# Business Category Construction
In the dataset, each business has a set of business categories. Upon registration to Yelp, a business indicates business categories it feels best represents its essence, style, or brand. Wide reaching and varying in specificity, some example categories include “Comfort Food”, “Seafood”, “Venues and Event Spaces”, “Internet Service”, and “Ophthalmologists”. These categories can provide users with a preliminary semi-abstract idea of the services it offers.
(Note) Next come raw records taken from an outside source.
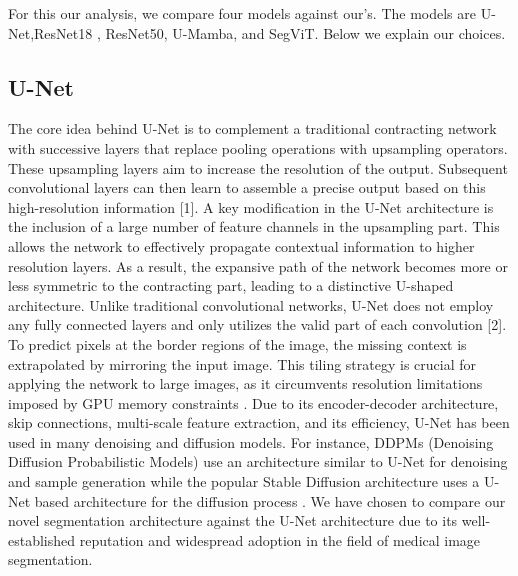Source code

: \documentclass[conference]{IEEEtran}
\begin{document}
For this our analysis, we compare four models against our's. The models are U-Net\cite{ronneberger2015unet},ResNet18 \cite{DBLP:journals/corr/HeZRS15}, ResNet50, U-Mamba\cite{U-Mamba}, and SegViT\cite{dosovitskiy2021image}. Below we explain our choices.
\subsection{U-Net}
 The core idea behind U-Net is to complement a traditional contracting network with successive layers that replace pooling operations with upsampling operators. These upsampling layers aim to increase the resolution of the output. Subsequent convolutional layers can then learn to assemble a precise output based on this high-resolution information [1]. 
 A key modification in the U-Net architecture is the inclusion of a large number of feature channels in the upsampling part. This allows the network to effectively propagate contextual information to higher resolution layers. As a result, the expansive path of the network becomes more or less symmetric to the contracting part, leading to a distinctive U-shaped architecture. Unlike traditional convolutional networks, U-Net does not employ any fully connected layers and only utilizes the valid part of each convolution [2]. To predict pixels at the border regions of the image, the missing context is extrapolated by mirroring the input image. This tiling strategy is crucial for applying the network to large images, as it circumvents resolution limitations imposed by GPU memory constraints \cite{ronneberger2015unet}. Due to its encoder-decoder architecture, skip connections, multi-scale feature extraction, and its efficiency, U-Net has been used in many denoising and diffusion models. For instance, DDPMs (Denoising Diffusion Probabilistic Models) use an architecture similar to U-Net for denoising and sample generation \cite{DBLP:journals/corr/abs-2006-11239} while the popular Stable Diffusion architecture uses a U-Net based architecture for the diffusion process \cite{rombach2021highresolution}. We have chosen to compare our novel segmentation architecture against the U-Net architecture due to its well-established reputation and widespread adoption in the field of medical image segmentation.
 
\end{document}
On the Yelp platform, a business can provide as many or as few categories as the owners or select registrants deem necessary, which, in the dataset, achieves a minimum of 0 categories and a maximum of 36 categories. I suspect that these categories can provide our deep learning models with relevant perspective on relationships between businesses.
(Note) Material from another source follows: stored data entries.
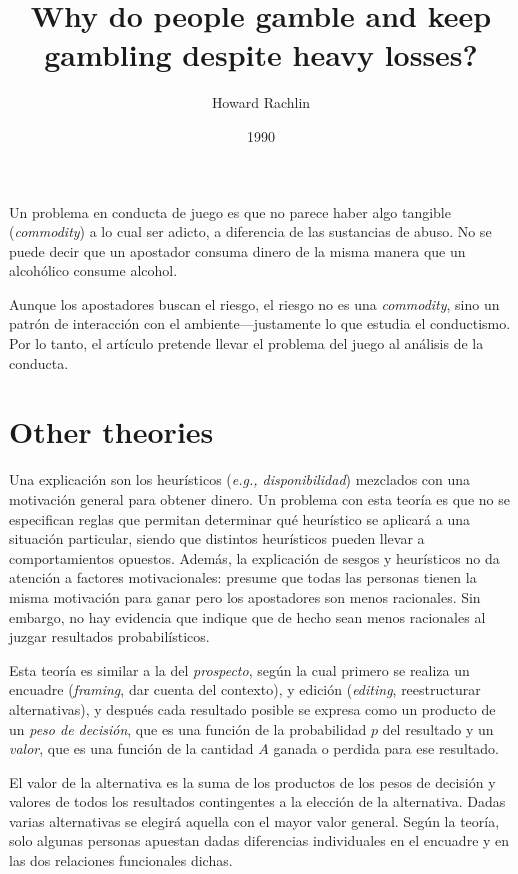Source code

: \documentclass[a4paper,12pt]{article}
\title{Why do people gamble and keep gambling despite heavy losses?}
\author{Howard Rachlin}
\date{1990}
\begin{document}
{\scshape\bfseries \maketitle}

Un problema en conducta de juego es que no parece haber algo tangible ({\itshape commodity}) a lo cual ser adicto, a diferencia de las sustancias de abuso. No se puede decir que un apostador consuma dinero de la misma manera que un alcohólico consume alcohol.

Aunque los apostadores buscan el riesgo, el riesgo no es una {\itshape commodity}, sino un patrón de interacción con el ambiente---justamente lo que estudia el conductismo. Por lo tanto, el artículo pretende llevar el problema del juego al análisis de la conducta.

\section{Other theories}

Una explicación son los heurísticos ({\itshape e.g., disponibilidad}) mezclados con una motivación general para obtener dinero. Un problema con esta teoría es que no se especifican reglas que permitan determinar qué heurístico se aplicará a una situación particular, siendo que distintos heurísticos pueden llevar a comportamientos opuestos. Además, la explicación de sesgos y heurísticos no da atención a factores motivacionales: presume que todas las personas tienen la misma motivación para ganar pero los apostadores son menos racionales. Sin embargo, no hay evidencia que indique que de hecho sean menos racionales al juzgar resultados probabilísticos.

Esta teoría es similar a la del {\itshape prospecto}, según la cual primero se realiza un encuadre ({\itshape framing}, dar cuenta del contexto), y edición ({\itshape editing}, reestructurar alternativas), y después cada resultado posible se expresa como un producto de un {\slshape peso de decisión}, que es una función de la probabilidad $p$ del resultado y un {\slshape valor}, que es una función de la cantidad $A$ ganada o perdida para ese resultado.

El valor de la alternativa es la suma de los productos de los pesos de decisión y valores de todos los resultados contingentes a la elección de la alternativa. Dadas varias alternativas se elegirá aquella con el mayor valor general. Según la teoría, solo algunas personas apuestan dadas diferencias individuales en el encuadre y en las dos relaciones funcionales dichas.
\end{document}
However, due to the overwhelming power of self-identifcation and all the issues that come with it (indicated in the BusinessAI paper), there was a problem with grouping together similar businesses and discriminating dissimilar ones. To tackle this issue, I devise a method to create a hierarchical community structure of business categories to accomplish the aforementionned task using the Nested Stochastic Block Model.

In [1]:
import pandas as pd
import numpy as np
import matplotlib as mpl
import matplotlib.pyplot as plt
import json
from itertools import combinations
import networkx as nx
from glob import glob
from networkx.algorithms import community
import graph_tool.all as gt
import itertools
import csv
import ast
%matplotlib inline

In [None]:
# Read in business information
Yelp_Business = pd.read_json('YelpDataset/business.json',lines=True)

## Step 1: Create weighted undirected network of business categories 
- See p.6 of BusinessAI paper

In [None]:
# cleaning business category data
# original format -> business1: [cat 1, cat 2, ..., cat n]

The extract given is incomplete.